- EXERCISE OBJECTIVE -
What is needed is a word-for-word restatement of all the entries.

--- ENTRIES SUPPLIED Enclosed Below ---

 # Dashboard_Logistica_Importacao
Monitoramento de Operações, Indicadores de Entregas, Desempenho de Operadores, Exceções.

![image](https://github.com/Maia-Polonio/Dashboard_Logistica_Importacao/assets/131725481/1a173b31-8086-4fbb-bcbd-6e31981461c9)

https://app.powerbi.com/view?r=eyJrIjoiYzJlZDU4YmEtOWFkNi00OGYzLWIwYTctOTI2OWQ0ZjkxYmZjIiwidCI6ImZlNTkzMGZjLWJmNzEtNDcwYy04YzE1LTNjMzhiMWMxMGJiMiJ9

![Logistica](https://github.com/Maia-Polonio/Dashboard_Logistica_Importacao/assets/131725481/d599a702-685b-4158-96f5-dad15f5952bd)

--- End of Enclosed ENTRIES SUPPLIED ---

- FINISHED TASK -
 # Dashboard_Logistica_Importacao
Monitoramento de Operações, Indicadores de Entregas, Desempenho de Operadores, Exceções.

![image](https://github.com/Maia-Polonio/Dashboard_Logistica_Importacao/assets/131725481/1a173b31-8086-4fbb-bcbd-6e31981461c9)

https://app.powerbi.com/view?r=eyJrIjoiYzJlZDU4YmEtOWFkNi00OGYzLWIwYTctOTI2OWQ0ZjkxYmZjIiwidCI6ImZlNTkzMGZjLWJmNzEtNDcwYy04YzE1LTNjMzhiMWMxMGJiMiJ9

![Logistica](https://github.com/Maia-Polonio/Dashboard_Logistica_Importacao/assets/131725481/d599a702-685b-4158-96f5-dad15f5952bd)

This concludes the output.